Sponsored by the Royal Society, the expedition set off from Melbourne in 1860, a caravan of wagons, horses, 27 camels, and an excess of provisions—including rum for the camels! Slowed down by supplies, troubles with the animals, and dissension among the men, Burke made a fateful decision: to split the group. While he, with seven men, forged ahead to Cooper’s Creek, more than 400 miles to the north, to establish a depot near permanent water, he left a fellow named Wright in charge of a contingent in Menindie, with instructions to follow with the heavy provisions once the animals were rested.

At Cooper’s Creek, Burke, who had no experience of the Australian bush, made another fateful decision: against warnings not to travel in summer, he set off in December with his assistant Wills and two others to explore the interior and, he hoped, reach the sea. He told Brahe, the man left in charge, that he was sure he would return within 3 months, but left vague just how long he should wait.

As it turned out, Wright never came through. And Brahe, after four months, with his own men ill and dying and the provisions he hoped to leave for Burke—should he return—diminishing, abandoned Cooper’s Creek. The very day he left, Burke’s party—now just three—arrived, starving, exhausted, and clothed in rags, to find the place deserted. They struggled on, but only one man survived, cared for by the Aborigines, who are presented with a condescension unthinkable today but who emerge nonetheless as strong and sympathetic.

Human failings abound in this tale: Wright’s nonappearance, Burke’s midsummer timing, the Royal Society Exploration Committee’s neglect of the expedition they had set up. But unforgettably, there is pure chance: if only Brahe had waited one more day.

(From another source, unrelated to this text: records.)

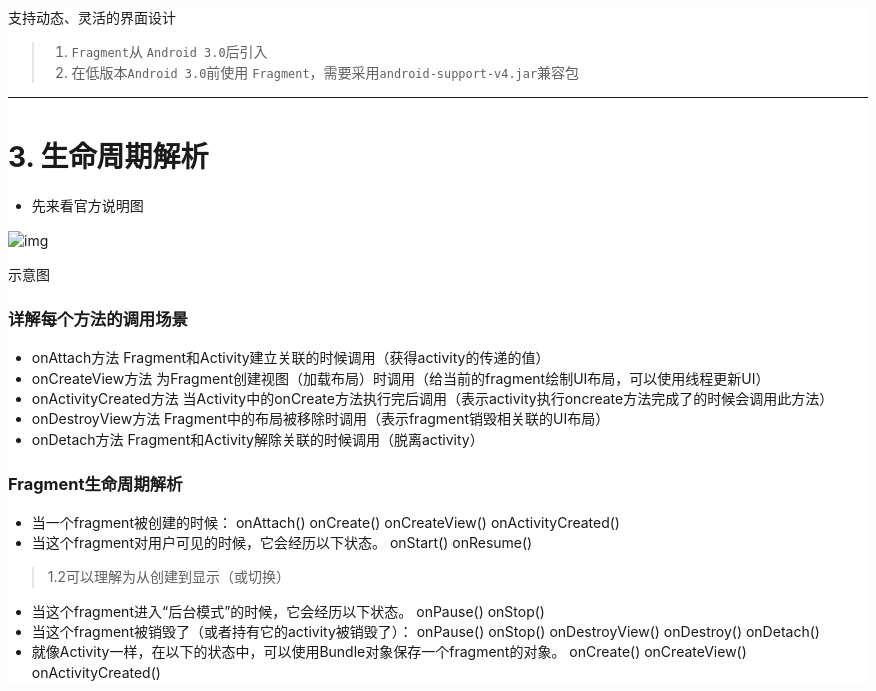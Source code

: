 支持动态、灵活的界面设计

> 1. `Fragment`从 `Android 3.0`后引入
> 2. 在低版本`Android 3.0`前使用 `Fragment`，需要采用`android-support-v4.jar`兼容包

------

# 3. 生命周期解析

- 先来看官方说明图

![img](https:////upload-images.jianshu.io/upload_images/944365-cc85e7626552d866.png?imageMogr2/auto-orient/strip|imageView2/2/w/317/format/webp)

示意图

### 详解每个方法的调用场景

- onAttach方法
   Fragment和Activity建立关联的时候调用（获得activity的传递的值）
- onCreateView方法
   为Fragment创建视图（加载布局）时调用（给当前的fragment绘制UI布局，可以使用线程更新UI）
- onActivityCreated方法
   当Activity中的onCreate方法执行完后调用（表示activity执行oncreate方法完成了的时候会调用此方法）
- onDestroyView方法
   Fragment中的布局被移除时调用（表示fragment销毁相关联的UI布局）
- onDetach方法
   Fragment和Activity解除关联的时候调用（脱离activity）

### Fragment生命周期解析

- 当一个fragment被创建的时候：
   onAttach()
   onCreate()
   onCreateView()
   onActivityCreated()
- 当这个fragment对用户可见的时候，它会经历以下状态。
   onStart()
   onResume()

> 1.2可以理解为从创建到显示（或切换）

- 当这个fragment进入“后台模式”的时候，它会经历以下状态。
   onPause()
   onStop()
- 当这个fragment被销毁了（或者持有它的activity被销毁了）：
   onPause()
   onStop()
   onDestroyView()
   onDestroy()
   onDetach()
- 就像Activity一样，在以下的状态中，可以使用Bundle对象保存一个fragment的对象。
   onCreate()
   onCreateView()
   onActivityCreated()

Moorehead is a wonderful storyteller. An Australian himself, he has been through this territory and knows its deserts and plains, its brutal, enervating climate, its wildlife and beauty. Drawing on surviving journals, letters, newspaper interviews, and the testimonies at the hearing that followed the tragedy, he vividly recreates the expedition, charting Brahe’s struggles, Wright’s strange inertia, and above all the Burke group’s incredible journey of endurance—a journey that even on rereading, I’ve found, doesn’t lose its tension. Indeed, against all intelligence and reason, I find myself hoping that this time, things will turn out differently.